Tristan deu uma risadinha.
- Isso tudo aqui é meu. A compra foi legalizada pelo governo, passando os bens ao meu nome. Portanto, tecnicamente, a adaga... é tão minha quanto sua. Fantástico, não?
- Só pra acalma-lo, porque sei que está se segurando pra não liberar o monstro, eu não tenho nenhum conhecimento sobre o assassino. Não me importo pois não é problema meu e isto por si só não significa que meu nome seja adicionado à lista de suspeitos.
- Enquanto o desgraçado não for pego, me nego a cair no seu jogo.
- Escute, Tristan, eu também anseio por tempos menos sangrentos para nós dois, mas o que está fazendo é controverso demais para o meu gosto. No mínimo esperava que mantivesse sua posição, mas não, olhe pra você, acusando como todos os seus cães.
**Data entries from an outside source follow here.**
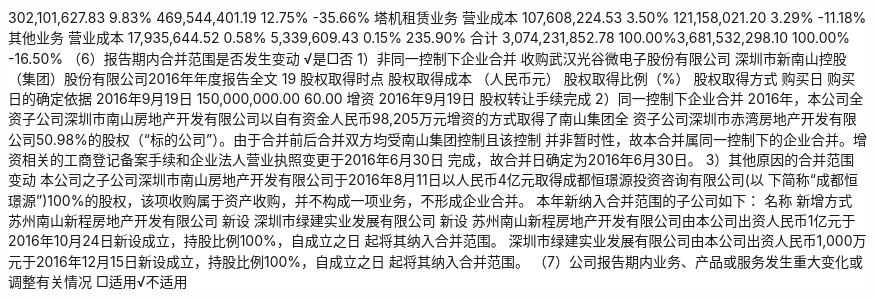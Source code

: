 302,101,627.83
9.83%
469,544,401.19
12.75%
-35.66%
塔机租赁业务
营业成本
107,608,224.53
3.50%
121,158,021.20
3.29%
-11.18%
其他业务
营业成本
17,935,644.52
0.58%
5,339,609.43
0.15%
235.90%
合计
3,074,231,852.78
100.00%3,681,532,298.10
100.00%
-16.50%
（6）报告期内合并范围是否发生变动
√是□否
1）非同一控制下企业合并
收购武汉光谷微电子股份有限公司
深圳市新南山控股（集团）股份有限公司2016年年度报告全文
19
股权取得时点
股权取得成本
（人民币元）
股权取得比例（%）
股权取得方式
购买日
购买日的确定依据
2016年9月19日
150,000,000.00
60.00
增资
2016年9月19日
股权转让手续完成
2）同一控制下企业合并
2016年，本公司全资子公司深圳市南山房地产开发有限公司以自有资金人民币98,205万元增资的方式取得了南山集团全
资子公司深圳市赤湾房地产开发有限公司50.98%的股权（“标的公司”）。由于合并前后合并双方均受南山集团控制且该控制
并非暂时性，故本合并属同一控制下的企业合并。增资相关的工商登记备案手续和企业法人营业执照变更于2016年6月30日
完成，故合并日确定为2016年6月30日。
3）其他原因的合并范围变动
本公司之子公司深圳市南山房地产开发有限公司于2016年8月11日以人民币4亿元取得成都恒璟源投资咨询有限公司(以
下简称“成都恒璟源”)100%的股权，该项收购属于资产收购，并不构成一项业务，不形成企业合并。
本年新纳入合并范围的子公司如下：
名称
新增方式
苏州南山新程房地产开发有限公司
新设
深圳市绿建实业发展有限公司
新设
苏州南山新程房地产开发有限公司由本公司出资人民币1亿元于2016年10月24日新设成立，持股比例100%，自成立之日
起将其纳入合并范围。
深圳市绿建实业发展有限公司由本公司出资人民币1,000万元于2016年12月15日新设成立，持股比例100%，自成立之日
起将其纳入合并范围。
（7）公司报告期内业务、产品或服务发生重大变化或调整有关情况
□适用√不适用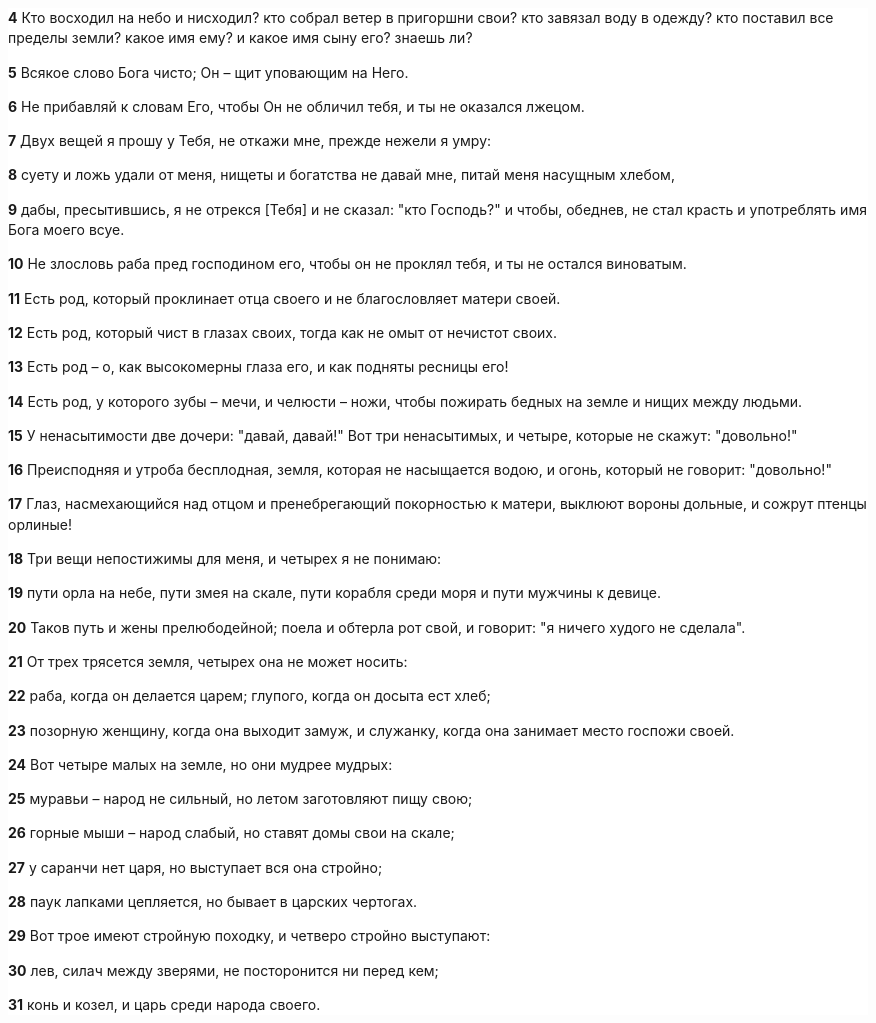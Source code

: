 **4** Кто восходил на небо и нисходил? кто собрал ветер в пригоршни свои? кто завязал воду в одежду? кто поставил все пределы земли? какое имя ему? и какое имя сыну его? знаешь ли?

**5** Всякое слово Бога чисто; Он – щит уповающим на Него.

**6** Не прибавляй к словам Его, чтобы Он не обличил тебя, и ты не оказался лжецом.

**7** Двух вещей я прошу у Тебя, не откажи мне, прежде нежели я умру:

**8** суету и ложь удали от меня, нищеты и богатства не давай мне, питай меня насущным хлебом,

**9** дабы, пресытившись, я не отрекся [Тебя] и не сказал: "кто Господь?" и чтобы, обеднев, не стал красть и употреблять имя Бога моего всуе.

**10** Не злословь раба пред господином его, чтобы он не проклял тебя, и ты не остался виноватым.

**11** Есть род, который проклинает отца своего и не благословляет матери своей.

**12** Есть род, который чист в глазах своих, тогда как не омыт от нечистот своих.

**13** Есть род – о, как высокомерны глаза его, и как подняты ресницы его!

**14** Есть род, у которого зубы – мечи, и челюсти – ножи, чтобы пожирать бедных на земле и нищих между людьми.

**15** У ненасытимости две дочери: "давай, давай!" Вот три ненасытимых, и четыре, которые не скажут: "довольно!"

**16** Преисподняя и утроба бесплодная, земля, которая не насыщается водою, и огонь, который не говорит: "довольно!"

**17** Глаз, насмехающийся над отцом и пренебрегающий покорностью к матери, выклюют вороны дольные, и сожрут птенцы орлиные!

**18** Три вещи непостижимы для меня, и четырех я не понимаю:

**19** пути орла на небе, пути змея на скале, пути корабля среди моря и пути мужчины к девице.

**20** Таков путь и жены прелюбодейной; поела и обтерла рот свой, и говорит: "я ничего худого не сделала".

**21** От трех трясется земля, четырех она не может носить:

**22** раба, когда он делается царем; глупого, когда он досыта ест хлеб;

**23** позорную женщину, когда она выходит замуж, и служанку, когда она занимает место госпожи своей.

**24** Вот четыре малых на земле, но они мудрее мудрых:

**25** муравьи – народ не сильный, но летом заготовляют пищу свою;

**26** горные мыши – народ слабый, но ставят домы свои на скале;

**27** у саранчи нет царя, но выступает вся она стройно;

**28** паук лапками цепляется, но бывает в царских чертогах.

**29** Вот трое имеют стройную походку, и четверо стройно выступают:

**30** лев, силач между зверями, не посторонится ни перед кем;

**31** конь и козел, и царь среди народа своего.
Você tem sérios problemas...
- Meu problema agora é sua presença me deixar tão consternado. - disse Tristan, exaltando-se - Eu suspeito de você. Não vou descansar até que a justiça seja feita. - dera-lhe um empurrão. - Some daqui, Andrew. A Órion permanece no cofre pelo tempo que eu desejar.
O líder felintropo, cansado das provocações, sacara uma faca de prata da manga do terno e a fincara na jugular direita de Tristan que logo revidara com um empurrão mais forte fazendo Andrew ser jogado até uma parede e cair numa mesa derrubando e quebrando várias taças. O líder Lycan correu à porta tentando remover a faca, o sangue jorrando e manchando a camisa branca com colete preto.
***
Em um corredor, Hector e Dave vasculhavam à procura de evidências como rastros de sangue ou marcas de pegadas. A lanterna oferecida por Dave emitia forte luminosidade, rasgando a escuridão.
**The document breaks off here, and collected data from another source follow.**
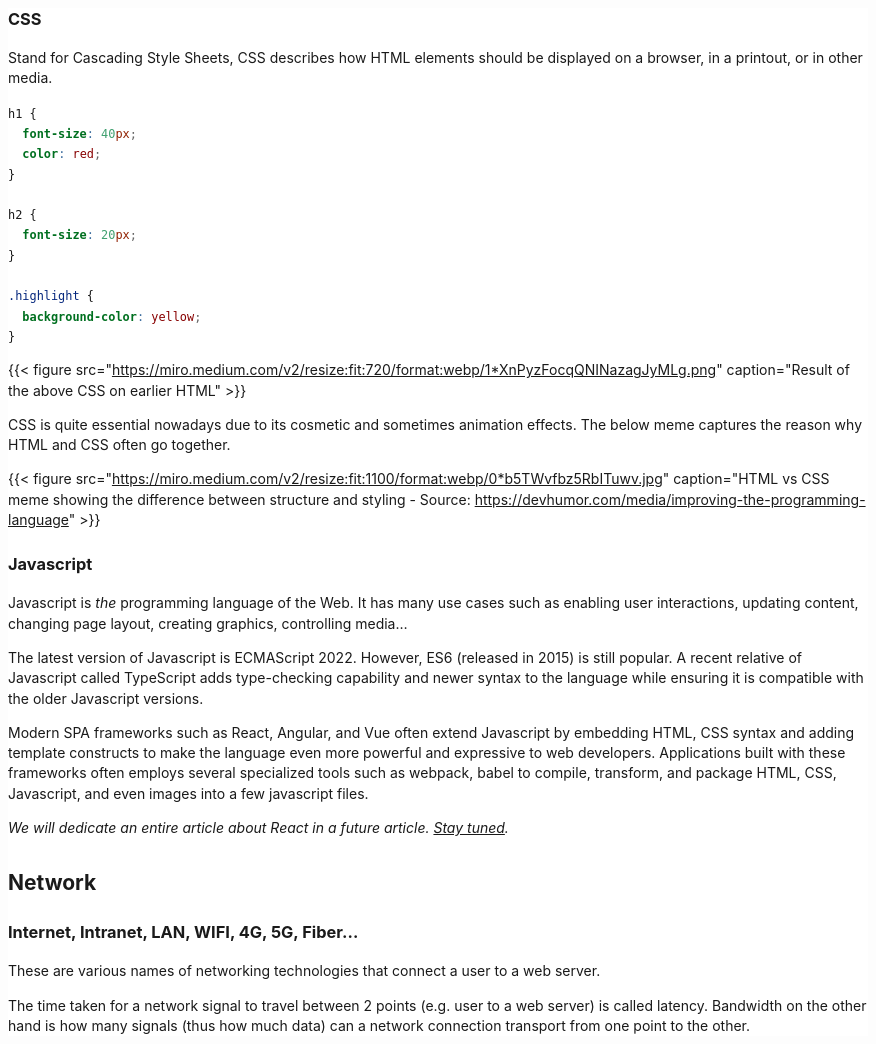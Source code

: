 ### CSS

Stand for Cascading Style Sheets, CSS describes how HTML elements should be displayed on a browser, in a printout, or in other media.

```css
h1 {
  font-size: 40px;
  color: red;
}

h2 {
  font-size: 20px;
}

.highlight {
  background-color: yellow;
}
```

{{< figure src="https://miro.medium.com/v2/resize:fit:720/format:webp/1*XnPyzFocqQNINazagJyMLg.png" caption="Result of the above CSS on earlier HTML" >}}

CSS is quite essential nowadays due to its cosmetic and sometimes animation effects. The below meme captures the reason why HTML and CSS often go together.

{{< figure src="https://miro.medium.com/v2/resize:fit:1100/format:webp/0*b5TWvfbz5RbITuwv.jpg" caption="HTML vs CSS meme showing the difference between structure and styling - Source: https://devhumor.com/media/improving-the-programming-language" >}}

### Javascript

Javascript is _the_ programming language of the Web. It has many use cases such as enabling user interactions, updating content, changing page layout, creating graphics, controlling media…

The latest version of Javascript is ECMAScript 2022. However, ES6 (released in 2015) is still popular. A recent relative of Javascript called TypeScript adds type-checking capability and newer syntax to the language while ensuring it is compatible with the older Javascript versions.

Modern SPA frameworks such as React, Angular, and Vue often extend Javascript by embedding HTML, CSS syntax and adding template constructs to make the language even more powerful and expressive to web developers. Applications built with these frameworks often employs several specialized tools such as webpack, babel to compile, transform, and package HTML, CSS, Javascript, and even images into a few javascript files.

_We will dedicate an entire article about React in a future article. [Stay tuned](https://geraldnguyen.medium.com/subscribe)._

## Network

### Internet, Intranet, LAN, WIFI, 4G, 5G, Fiber…

These are various names of networking technologies that connect a user to a web server.

The time taken for a network signal to travel between 2 points (e.g. user to a web server) is called latency. Bandwidth on the other hand is how many signals (thus how much data) can a network connection transport from one point to the other.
- Você foi um dos que chegaram primeiro. - disse Hector - Explorou a maior parte da mansão?
- Bem, eu e a Bella não passamos por aqui... eu acho, mas não tinha uma lâmpada apagada, o Tristan foi exigente com a iluminação e a estrutura. Ainda assim, é estranho. Depois que matasse os Lycans, o assassino levaria três ou quatro minutos para religar a energia. A luz volta e "magicamente" aparecerem dois Lycans abatidos. Foi o homicídio mais veloz que testemunhei, nem eu conseguiria tão rápido.
- Estamos lidando com um profissional. - disse Hector, prestes a entrar noutro corredor - Ele não programou o gerador sozinho. Não seria possível dada a rapidez como tudo aconteceu, não pode ter se deslocado de um lugar ao outro numa fração de segundos, baseado na suspeita de que é humano.
- Tá suspeitando de um cúmplice?! Leu minha mente, amigo. Mas mantém a dúvida: É caçador ou...
Hector recuou dois passos, quase esbarrando em Dave que se postou à sua esquerda logo arquejando de horror e afastando-se. A luz da lanterna apontava para dois corpos de felintropos, um rapaz e uma garota, banhados numa poça de sangue. As marcas dos golpes eram similares às nos Lycans.
- É um caçador. - concluiu Hector, logo virando-se para Dave. Mas onde estaria Dave?
O felintropo desaparecera sem vestígios, preocupando à Hector. Um corredor à esquerda estava iluminado e ele voltou alguns metros para entrar, desligando a lanterna.
Chamou pelo nome do licantropo umas cinco vezes.
Na metade do corredor, ele se viu estranhamente sozinho. Sentira cheiro de sangue e fora até a parte escura do corredor. Ao ligar novamente a lanterna, o susto fora intenso.
Dave, que há poucos minutos estava bem e vivo, fora descoberto morto da mesma forma que os outros. Hector expressou pesar e incômodo, recuando e depois se virando para o lado oposto.
Porém, um vulto pulara do teto por trás dele, logo enfiando uma espada que atravessou no meio do seu tórax.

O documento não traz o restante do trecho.